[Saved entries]
.....

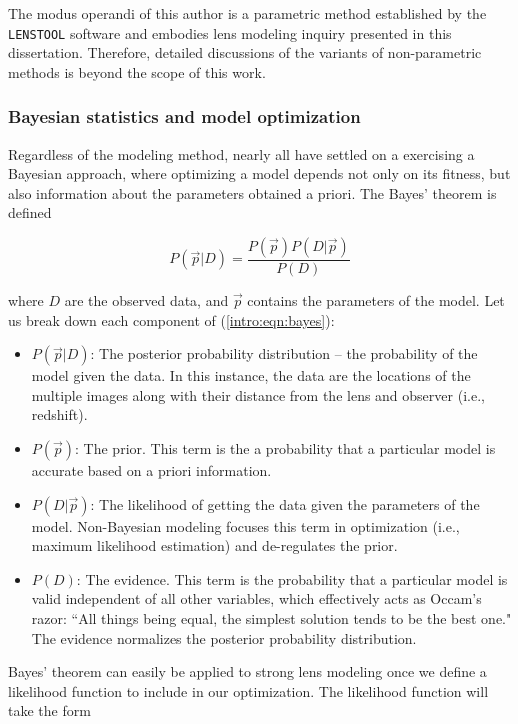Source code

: The modus operandi of this author is a parametric method established by the \texttt{LENSTOOL} software \citet{Jullo:2007lr} and embodies lens modeling inquiry presented in this dissertation. Therefore, detailed discussions of the variants of non-parametric methods is beyond the scope of this work.

\subsubsection{Bayesian statistics and model optimization}

Regardless of the modeling method, nearly all have settled on a exercising a Bayesian approach, where optimizing a model depends not only on its fitness, but also information about the parameters obtained a priori. The Bayes' theorem is defined

\begin{equation}
P(\vec{p} | D ) = \frac{P(\vec{p}) P(D | \vec{p} ) }{P(D)}
\label{intro:eqn:bayes}
\end{equation}

\noindent where $D$ are the observed data, and $\vec{p}$ contains the parameters of the model. Let us break down each component of (\ref{intro:eqn:bayes}):

\begin{itemize}
\item $P(\vec{p} | D )$: The posterior probability distribution -- the probability of the model given the data. In this instance, the data are the locations of the multiple images along with their distance from the lens and observer (i.e., redshift).
\item $P(\vec{p})$: The prior. This term is the a probability that a particular model is accurate based on a priori information.
\item $P(D | \vec{p} )$:  The likelihood of getting the data given the parameters of the model. Non-Bayesian modeling focuses this term in optimization (i.e., maximum likelihood estimation) and de-regulates the prior.
\item $P(D)$: The evidence. This term is the probability that a particular model is valid independent of all other variables, which effectively acts as Occam's razor: ``All things being equal, the simplest solution tends to be the best one." The evidence normalizes the posterior probability distribution.
\end{itemize}

Bayes' theorem can easily be applied to strong lens modeling once we define a likelihood function to include in our optimization. The likelihood function will take the form

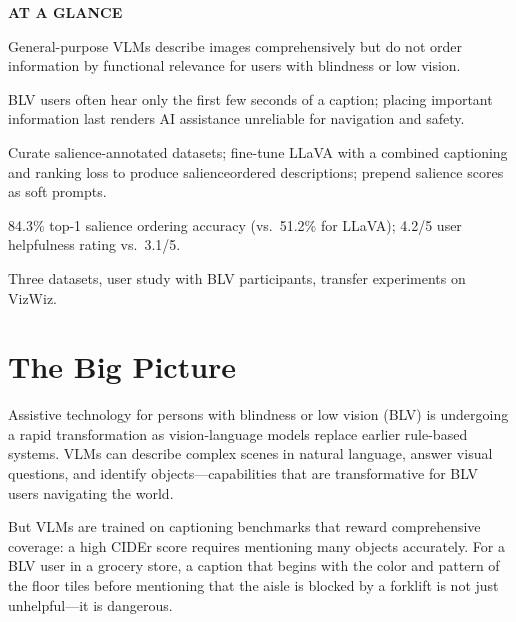 \documentclass[10pt,twocolumn]{article}
\begin{document}
\begin{mdframed}[backgroundcolor=boxgray,linecolor=rulered,linewidth=1pt,
    innerleftmargin=6pt,innerrightmargin=6pt,
    innertopmargin=6pt,innerbottommargin=6pt]
\textbf{\small AT A GLANCE}\par\vspace{4pt}
\begin{description}[leftmargin=0pt,labelsep=4pt,itemsep=2pt,parsep=0pt,
    font=\small\bfseries]
  \item[Problem:] General-purpose VLMs describe images comprehensively
    but do not order information by functional relevance for users with
    blindness or low vision.
  \item[Why it matters:] BLV users often hear only the first few seconds
    of a caption; placing important information last renders AI assistance
    unreliable for navigation and safety.
  \item[Method:] Curate salience-annotated datasets; fine-tune LLaVA
    with a combined captioning and ranking loss to produce salienceordered
    descriptions; prepend salience scores as soft prompts.
  \item[Result:] 84.3\% top-1 salience ordering accuracy (vs.\ 51.2\%
    for LLaVA); 4.2/5 user helpfulness rating vs.\ 3.1/5.
  \item[Evidence:] Three datasets, user study with BLV participants,
    transfer experiments on VizWiz.
\end{description}
\end{mdframed}

\section{The Big Picture}

Assistive technology for persons with blindness or low vision (BLV) is
undergoing a rapid transformation as vision-language models replace
earlier rule-based systems. VLMs can describe complex scenes in natural
language, answer visual questions, and identify objects---capabilities
that are transformative for BLV users navigating the world.

But VLMs are trained on captioning benchmarks that reward comprehensive
coverage: a high CIDEr score requires mentioning many objects accurately.
For a BLV user in a grocery store, a caption that begins with the color
and pattern of the floor tiles before mentioning that the aisle is blocked
by a forklift is not just unhelpful---it is dangerous.
\end{document}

.....

◆ Required work:
Exactly repeat the lines from the line that contains "accuracy (vs.\ 51.2\%" to the end of the entries, both included, and leave out all other lines.

◆ Response to this task:
  \item[Result:] 84.3\% top-1 salience ordering accuracy (vs.\ 51.2\%
    for LLaVA); 4.2/5 user helpfulness rating vs.\ 3.1/5.
  \item[Evidence:] Three datasets, user study with BLV participants,
    transfer experiments on VizWiz.
\end{description}
\end{mdframed}

\section{The Big Picture}

Assistive technology for persons with blindness or low vision (BLV) is
undergoing a rapid transformation as vision-language models replace
earlier rule-based systems. VLMs can describe complex scenes in natural
language, answer visual questions, and identify objects---capabilities
that are transformative for BLV users navigating the world.

But VLMs are trained on captioning benchmarks that reward comprehensive
coverage: a high CIDEr score requires mentioning many objects accurately.
For a BLV user in a grocery store, a caption that begins with the color
and pattern of the floor tiles before mentioning that the aisle is blocked
by a forklift is not just unhelpful---it is dangerous.
\end{document}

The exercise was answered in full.